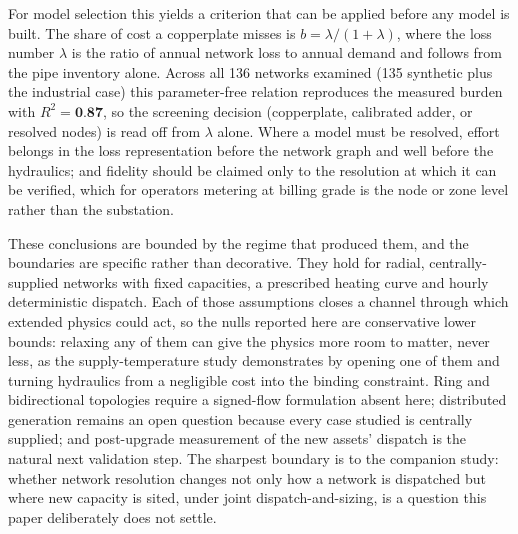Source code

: For model selection this yields a criterion that can be applied before any model is built.
The share of cost a copperplate misses is $b = \lambda/(1+\lambda)$, where the loss number
$\lambda$ is the ratio of annual network loss to annual demand and follows from the pipe
inventory alone. Across all 136 networks examined (135 synthetic plus the industrial case)
this parameter-free relation reproduces the measured burden with $R^2 = \textbf{0.87}$, so the
screening decision (copperplate, calibrated adder, or resolved nodes) is read off from
$\lambda$ alone. Where a model must be resolved, effort belongs in the loss representation
before the network graph and well before the hydraulics; and fidelity should be claimed only to
the resolution at which it can be verified, which for operators metering at billing grade is
the node or zone level rather than the substation.

These conclusions are bounded by the regime that produced them, and the boundaries are
specific rather than decorative. They hold for radial, centrally-supplied networks with
fixed capacities, a prescribed heating curve and hourly deterministic dispatch. Each of
those assumptions closes a channel through which extended physics could act, so the nulls
reported here are conservative lower bounds: relaxing any of them can give the physics more
room to matter, never less, as the supply-temperature study demonstrates by opening one of
them and turning hydraulics from a negligible cost into the binding constraint. Ring and
bidirectional topologies require a signed-flow formulation absent here; distributed
generation remains an open question because every case studied is centrally supplied; and
post-upgrade measurement of the new assets' dispatch is the natural next validation step.
The sharpest boundary is to the companion study: whether network resolution changes not only
how a network is dispatched but where new capacity is sited, under joint
dispatch-and-sizing, is a question this paper deliberately does not settle.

- - - -

Where the string "resolved" occurs in the data, return the whole line.

▸ Answer section
screening decision (copperplate, calibrated adder, or resolved nodes) is read off from
$\lambda$ alone. Where a model must be resolved, effort belongs in the loss representation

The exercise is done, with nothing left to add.